Court File and Parties
COURT OF APPEAL FOR ONTARIO DATE: 20241205 DOCKET: COA-24-CR-0088
BEFORE: van Rensburg, Monahan and Madsen JJ.A.
BETWEEN:
His Majesty the King Respondent
and
Carolyn Burden Appellant
COUNSEL: Carolyn Burden, acting in person Peter Copeland, appearing as duty counsel [^1] Deepa Negandhi, for the respondent
HEARD: November 5, 2024
On appeal from the conviction entered on October 11, 2022 and the sentence imposed on January 18, 2024, by Justice R. Philip Campbell of the Superior Court of Justice.
Reasons for Decision
[1] The appellant was charged with one count of fraud over $5,000 arising from the misappropriation of funds while she served as a bookkeeper and financial controller in a small family-owned building business. On October 11, 2022 she pleaded guilty to the charge, although she declined to admit any of the details of her fraudulent conduct including the amount misappropriated. It was understood that facts detailing the fraudulent conduct would be established later in a Gardiner hearing. [^2]
[2] In March 2023 the appellant moved to strike her guilty plea on the basis that she did not understand the allegations to which she had pled guilty and did not appreciate the consequences of the plea, which included the possibility of imprisonment. The trial judge refused to strike the guilty plea. He found that the plea was proper, voluntary in the legal sense and made with a full understanding of its implications and consequences.
[3] The sentencing hearing continued throughout the remainder of 2023. In his reasons for sentence on January 18, 2024, the trial judge found that the appellant had engaged in a systematic, sophisticated, calculated and prolonged fraud, enabled by a façade of loyalty, competence and helpfulness. By exploiting her position of trust, she had misappropriated over $1.2 million with devastating personal and financial consequences for the company and the family that owned it. The trial judge described the fraud perpetrated by the appellant as reflecting an “egregious and deeply painful breach of trust and years of calculation and deception, all unmitigated by an expression of remorse, a commitment to reform, or a glimmer of an explanation.”
[4] Noting that the range of sentence in cases of large-scale fraud is generally three to five years, the trial judge found that the magnitude, complexity and duration of the fraud, the impact on the victims and the amount of the fraud, as well as the appellant’s prior convictions for fraud, justified a sentence at the upper end of that range. Although the appellant had entered a plea of guilty, its mitigating effect was diluted by a refusal to admit the details of the fraud, prolonging the proceedings by over a year, as well as by an “utterly spurious application to strike her plea almost half a year after she entered it.”
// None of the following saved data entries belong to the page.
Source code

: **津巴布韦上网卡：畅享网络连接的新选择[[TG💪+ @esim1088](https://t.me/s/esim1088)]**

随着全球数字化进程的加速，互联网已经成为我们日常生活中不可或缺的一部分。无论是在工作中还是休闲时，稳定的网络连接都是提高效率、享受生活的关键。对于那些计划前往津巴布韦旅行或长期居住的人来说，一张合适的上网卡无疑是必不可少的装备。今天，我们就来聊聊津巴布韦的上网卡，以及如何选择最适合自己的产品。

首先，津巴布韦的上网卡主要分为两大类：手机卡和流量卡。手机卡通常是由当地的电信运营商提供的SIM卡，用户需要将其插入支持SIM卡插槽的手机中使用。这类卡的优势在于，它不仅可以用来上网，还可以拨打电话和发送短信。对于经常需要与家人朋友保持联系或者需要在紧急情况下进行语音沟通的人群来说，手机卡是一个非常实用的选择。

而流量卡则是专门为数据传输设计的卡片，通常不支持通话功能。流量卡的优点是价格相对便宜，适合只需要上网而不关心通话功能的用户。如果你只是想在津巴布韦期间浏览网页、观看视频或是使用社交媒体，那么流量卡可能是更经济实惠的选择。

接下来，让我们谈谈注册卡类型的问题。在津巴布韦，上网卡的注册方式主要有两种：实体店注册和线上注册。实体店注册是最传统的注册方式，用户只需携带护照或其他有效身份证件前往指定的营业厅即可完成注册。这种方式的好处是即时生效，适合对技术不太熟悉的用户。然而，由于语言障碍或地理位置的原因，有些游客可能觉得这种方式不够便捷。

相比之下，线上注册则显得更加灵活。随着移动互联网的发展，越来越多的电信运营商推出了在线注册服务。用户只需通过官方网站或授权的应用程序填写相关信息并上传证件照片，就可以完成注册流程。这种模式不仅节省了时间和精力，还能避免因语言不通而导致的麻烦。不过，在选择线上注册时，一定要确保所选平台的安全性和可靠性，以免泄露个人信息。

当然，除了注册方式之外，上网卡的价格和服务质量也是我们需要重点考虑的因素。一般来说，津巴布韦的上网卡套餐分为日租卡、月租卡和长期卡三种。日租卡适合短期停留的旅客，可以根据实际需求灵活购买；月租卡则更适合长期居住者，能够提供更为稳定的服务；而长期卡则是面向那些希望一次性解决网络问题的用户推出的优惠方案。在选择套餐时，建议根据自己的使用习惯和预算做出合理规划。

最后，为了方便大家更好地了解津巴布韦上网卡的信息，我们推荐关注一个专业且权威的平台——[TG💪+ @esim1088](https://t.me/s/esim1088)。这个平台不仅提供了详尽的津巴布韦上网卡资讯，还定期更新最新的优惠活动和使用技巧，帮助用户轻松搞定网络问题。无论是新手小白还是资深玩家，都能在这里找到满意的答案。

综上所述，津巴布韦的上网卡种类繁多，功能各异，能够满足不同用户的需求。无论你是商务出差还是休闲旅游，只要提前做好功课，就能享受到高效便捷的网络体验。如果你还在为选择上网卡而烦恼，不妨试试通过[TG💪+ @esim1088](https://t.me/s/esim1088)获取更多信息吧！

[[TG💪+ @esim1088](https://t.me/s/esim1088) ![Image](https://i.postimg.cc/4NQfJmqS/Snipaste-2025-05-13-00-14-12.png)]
[5] Accordingly, the trial judge sentenced the appellant to five years imprisonment, and ordered her to pay, within 15 years, restitution to the victims in the amount of $985,269.94, which took account of the fact that the appellant had made partial restitution to the victims pursuant to a separate civil judgment which they had obtained against her.
[6] The Crown counsel at trial had initially sought orders for forfeiture and for a fine in lieu of forfeiture in that amount, to which the trial judge agreed. However, the Crown subsequently advised the court that the proper amount to be specified in the orders was the full amount of the fraud as found by the trial judge, although the Crown also indicated that the appellant would ultimately be required to pay only the lower amount that had initially been requested due to “adjust[ment] by law”. The trial judge accepted the Crown’s revised advice and issued a forfeiture order and a fine in lieu of forfeiture, in both cases in the amount of $1,208,000, with the fine to be paid within 15 years.
Conviction Appeal
[7] The appellant argues that her guilty plea should be set aside because she did not understand the allegations to which she was pleading guilty and did not appreciate the consequences of the plea, which included the possibility of imprisonment.
[8] We do not agree.
[9] As the trial judge noted in dismissing her motion to set aside the guilty plea, the significance of the guilty plea was explained in detail at the time the appellant entered the plea, including the possibility of imprisonment. Moreover, after speaking with counsel, the appellant drew boundaries around the explicitness of the admissions she would make. This reflected her understanding of the difference between admitting essential elements and admitting the entirety of the factual allegations, the latter being left for subsequent litigation at a Gardiner hearing. As the trial judge also pointed out, the appellant had direct experience of fraud prosecutions, including the meaning of the offence and the consequences of being found guilty of it.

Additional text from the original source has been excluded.